#### [Problem]
Based on the entries below, how many lines contain the word "subsection"? Respond with only the number.

"""

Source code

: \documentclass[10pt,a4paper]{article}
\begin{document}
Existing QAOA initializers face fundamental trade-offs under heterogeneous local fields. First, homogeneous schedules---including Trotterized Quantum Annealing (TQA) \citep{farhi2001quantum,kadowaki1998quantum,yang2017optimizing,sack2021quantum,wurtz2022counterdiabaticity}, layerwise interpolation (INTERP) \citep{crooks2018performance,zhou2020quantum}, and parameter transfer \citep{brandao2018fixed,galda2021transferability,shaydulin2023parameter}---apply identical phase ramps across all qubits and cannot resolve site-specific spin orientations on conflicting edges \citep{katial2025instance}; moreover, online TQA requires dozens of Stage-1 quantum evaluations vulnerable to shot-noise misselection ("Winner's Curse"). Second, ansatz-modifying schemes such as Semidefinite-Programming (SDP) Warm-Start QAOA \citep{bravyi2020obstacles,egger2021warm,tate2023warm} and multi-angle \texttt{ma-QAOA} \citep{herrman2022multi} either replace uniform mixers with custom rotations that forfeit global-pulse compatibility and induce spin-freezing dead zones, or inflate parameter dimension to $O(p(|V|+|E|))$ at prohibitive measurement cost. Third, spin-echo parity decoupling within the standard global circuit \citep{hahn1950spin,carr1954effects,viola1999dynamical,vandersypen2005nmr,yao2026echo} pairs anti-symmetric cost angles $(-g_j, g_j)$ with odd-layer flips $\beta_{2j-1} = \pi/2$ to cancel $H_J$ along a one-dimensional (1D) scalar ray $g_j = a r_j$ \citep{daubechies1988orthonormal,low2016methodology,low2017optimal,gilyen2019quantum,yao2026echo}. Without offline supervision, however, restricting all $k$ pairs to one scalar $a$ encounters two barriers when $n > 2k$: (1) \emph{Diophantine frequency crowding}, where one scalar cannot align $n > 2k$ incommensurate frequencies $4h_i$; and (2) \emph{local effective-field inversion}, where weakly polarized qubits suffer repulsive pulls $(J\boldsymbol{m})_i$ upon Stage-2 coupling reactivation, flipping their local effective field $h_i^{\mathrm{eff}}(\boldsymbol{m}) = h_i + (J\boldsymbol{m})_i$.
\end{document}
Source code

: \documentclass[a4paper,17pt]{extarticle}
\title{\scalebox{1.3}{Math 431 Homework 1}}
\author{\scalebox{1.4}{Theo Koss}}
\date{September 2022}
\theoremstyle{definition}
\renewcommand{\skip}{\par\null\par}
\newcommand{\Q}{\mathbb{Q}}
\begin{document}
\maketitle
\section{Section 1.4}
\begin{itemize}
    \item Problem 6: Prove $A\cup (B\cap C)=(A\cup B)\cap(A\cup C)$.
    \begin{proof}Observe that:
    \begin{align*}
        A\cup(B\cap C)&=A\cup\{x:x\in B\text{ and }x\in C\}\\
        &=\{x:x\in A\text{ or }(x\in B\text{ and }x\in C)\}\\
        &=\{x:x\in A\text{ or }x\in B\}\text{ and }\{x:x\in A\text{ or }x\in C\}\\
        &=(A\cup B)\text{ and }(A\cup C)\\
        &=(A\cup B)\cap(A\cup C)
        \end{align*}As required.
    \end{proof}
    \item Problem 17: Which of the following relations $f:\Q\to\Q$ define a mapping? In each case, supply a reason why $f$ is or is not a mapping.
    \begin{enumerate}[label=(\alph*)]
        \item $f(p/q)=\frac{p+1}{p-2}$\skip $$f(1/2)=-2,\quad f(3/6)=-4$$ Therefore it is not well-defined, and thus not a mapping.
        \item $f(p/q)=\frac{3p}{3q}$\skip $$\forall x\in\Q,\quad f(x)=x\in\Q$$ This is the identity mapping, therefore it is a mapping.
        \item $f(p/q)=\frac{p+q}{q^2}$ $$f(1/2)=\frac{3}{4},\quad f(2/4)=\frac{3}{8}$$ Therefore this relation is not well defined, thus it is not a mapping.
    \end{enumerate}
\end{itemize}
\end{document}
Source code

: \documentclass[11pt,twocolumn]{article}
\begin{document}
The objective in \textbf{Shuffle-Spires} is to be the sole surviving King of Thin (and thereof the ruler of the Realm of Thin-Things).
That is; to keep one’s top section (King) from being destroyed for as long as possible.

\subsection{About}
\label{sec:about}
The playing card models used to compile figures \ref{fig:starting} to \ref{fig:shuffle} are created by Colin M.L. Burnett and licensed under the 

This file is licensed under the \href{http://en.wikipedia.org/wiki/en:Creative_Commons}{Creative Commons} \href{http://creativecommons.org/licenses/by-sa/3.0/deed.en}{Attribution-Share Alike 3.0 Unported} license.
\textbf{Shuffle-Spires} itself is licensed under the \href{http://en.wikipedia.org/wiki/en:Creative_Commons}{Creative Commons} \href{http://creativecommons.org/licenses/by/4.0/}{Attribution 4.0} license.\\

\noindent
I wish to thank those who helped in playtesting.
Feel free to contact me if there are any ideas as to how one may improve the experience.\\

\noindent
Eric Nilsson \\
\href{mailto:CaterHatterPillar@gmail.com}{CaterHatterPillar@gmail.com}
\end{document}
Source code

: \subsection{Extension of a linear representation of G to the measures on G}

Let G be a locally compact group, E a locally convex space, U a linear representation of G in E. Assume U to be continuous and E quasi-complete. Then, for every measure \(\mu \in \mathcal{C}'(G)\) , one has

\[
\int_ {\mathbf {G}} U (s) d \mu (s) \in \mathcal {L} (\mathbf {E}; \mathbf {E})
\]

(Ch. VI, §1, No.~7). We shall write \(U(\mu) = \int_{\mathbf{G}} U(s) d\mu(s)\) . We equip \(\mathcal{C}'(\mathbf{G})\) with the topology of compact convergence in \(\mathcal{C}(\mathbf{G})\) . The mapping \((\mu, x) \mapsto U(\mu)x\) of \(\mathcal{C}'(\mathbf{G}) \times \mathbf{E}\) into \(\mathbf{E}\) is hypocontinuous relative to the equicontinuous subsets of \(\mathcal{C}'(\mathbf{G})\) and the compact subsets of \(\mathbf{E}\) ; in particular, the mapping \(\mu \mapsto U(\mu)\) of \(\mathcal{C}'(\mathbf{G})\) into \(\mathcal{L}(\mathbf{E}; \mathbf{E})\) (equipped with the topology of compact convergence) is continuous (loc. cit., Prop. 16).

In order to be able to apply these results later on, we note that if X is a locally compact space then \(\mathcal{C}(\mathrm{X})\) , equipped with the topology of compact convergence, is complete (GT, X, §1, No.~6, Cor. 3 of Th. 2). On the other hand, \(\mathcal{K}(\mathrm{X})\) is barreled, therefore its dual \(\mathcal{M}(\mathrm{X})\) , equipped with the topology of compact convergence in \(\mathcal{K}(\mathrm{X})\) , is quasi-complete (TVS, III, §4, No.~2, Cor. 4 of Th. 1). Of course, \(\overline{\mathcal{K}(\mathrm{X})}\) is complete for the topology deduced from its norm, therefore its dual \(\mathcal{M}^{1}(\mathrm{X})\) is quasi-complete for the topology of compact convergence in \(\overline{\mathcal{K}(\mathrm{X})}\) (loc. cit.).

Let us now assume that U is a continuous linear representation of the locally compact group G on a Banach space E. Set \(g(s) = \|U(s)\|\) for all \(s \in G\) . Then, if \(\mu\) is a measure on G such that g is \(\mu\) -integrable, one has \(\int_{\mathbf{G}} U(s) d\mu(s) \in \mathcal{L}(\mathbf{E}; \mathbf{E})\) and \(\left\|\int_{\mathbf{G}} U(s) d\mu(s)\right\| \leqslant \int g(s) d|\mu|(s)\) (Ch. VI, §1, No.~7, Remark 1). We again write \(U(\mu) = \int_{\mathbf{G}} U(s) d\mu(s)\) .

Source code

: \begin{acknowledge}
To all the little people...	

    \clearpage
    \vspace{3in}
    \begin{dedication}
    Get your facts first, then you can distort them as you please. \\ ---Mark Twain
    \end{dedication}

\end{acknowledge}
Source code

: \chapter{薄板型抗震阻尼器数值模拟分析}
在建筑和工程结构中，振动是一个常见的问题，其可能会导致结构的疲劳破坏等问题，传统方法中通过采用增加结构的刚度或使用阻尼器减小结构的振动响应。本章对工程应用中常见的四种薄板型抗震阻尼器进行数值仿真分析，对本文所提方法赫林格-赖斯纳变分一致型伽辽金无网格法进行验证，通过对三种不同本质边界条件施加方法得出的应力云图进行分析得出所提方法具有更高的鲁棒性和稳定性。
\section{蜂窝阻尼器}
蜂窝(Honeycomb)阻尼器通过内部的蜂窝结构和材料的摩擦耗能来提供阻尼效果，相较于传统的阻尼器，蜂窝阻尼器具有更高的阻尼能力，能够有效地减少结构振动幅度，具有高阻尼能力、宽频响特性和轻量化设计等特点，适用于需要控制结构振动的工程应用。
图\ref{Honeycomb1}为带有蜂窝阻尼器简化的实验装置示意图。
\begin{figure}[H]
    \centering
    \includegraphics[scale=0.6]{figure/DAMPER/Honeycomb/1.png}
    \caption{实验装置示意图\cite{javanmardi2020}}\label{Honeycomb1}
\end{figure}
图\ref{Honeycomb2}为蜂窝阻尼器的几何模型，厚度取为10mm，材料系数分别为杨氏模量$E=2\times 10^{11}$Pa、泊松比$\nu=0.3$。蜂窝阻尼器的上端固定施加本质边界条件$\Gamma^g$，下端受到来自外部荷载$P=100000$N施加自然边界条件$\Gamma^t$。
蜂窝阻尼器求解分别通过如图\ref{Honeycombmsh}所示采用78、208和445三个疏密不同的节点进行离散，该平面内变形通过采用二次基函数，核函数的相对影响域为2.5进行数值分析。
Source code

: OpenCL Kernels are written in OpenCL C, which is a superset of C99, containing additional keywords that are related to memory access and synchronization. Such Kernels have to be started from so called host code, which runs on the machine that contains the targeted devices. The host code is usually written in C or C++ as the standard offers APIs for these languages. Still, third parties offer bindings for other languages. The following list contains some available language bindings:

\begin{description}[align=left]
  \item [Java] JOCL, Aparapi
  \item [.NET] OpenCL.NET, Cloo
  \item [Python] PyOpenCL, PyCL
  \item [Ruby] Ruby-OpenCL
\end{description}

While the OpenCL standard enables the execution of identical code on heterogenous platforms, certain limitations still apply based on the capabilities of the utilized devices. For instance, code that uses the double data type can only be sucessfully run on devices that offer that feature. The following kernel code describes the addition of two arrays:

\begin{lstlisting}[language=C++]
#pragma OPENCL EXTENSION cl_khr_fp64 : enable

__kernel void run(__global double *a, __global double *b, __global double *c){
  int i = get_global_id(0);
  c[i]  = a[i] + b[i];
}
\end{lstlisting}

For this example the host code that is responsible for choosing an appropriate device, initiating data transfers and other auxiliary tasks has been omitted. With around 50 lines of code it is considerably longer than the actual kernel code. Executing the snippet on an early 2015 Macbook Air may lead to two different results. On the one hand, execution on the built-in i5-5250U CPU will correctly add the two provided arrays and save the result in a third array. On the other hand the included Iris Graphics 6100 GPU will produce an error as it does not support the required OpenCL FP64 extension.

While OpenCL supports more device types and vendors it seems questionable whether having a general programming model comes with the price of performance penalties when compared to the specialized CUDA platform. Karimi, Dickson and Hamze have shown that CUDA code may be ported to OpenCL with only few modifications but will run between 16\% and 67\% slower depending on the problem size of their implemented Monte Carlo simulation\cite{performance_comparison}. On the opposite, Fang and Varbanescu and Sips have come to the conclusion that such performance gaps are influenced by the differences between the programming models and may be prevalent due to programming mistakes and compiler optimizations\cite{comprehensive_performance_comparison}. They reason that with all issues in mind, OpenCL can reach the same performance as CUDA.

"""

#### [Problem solution]
2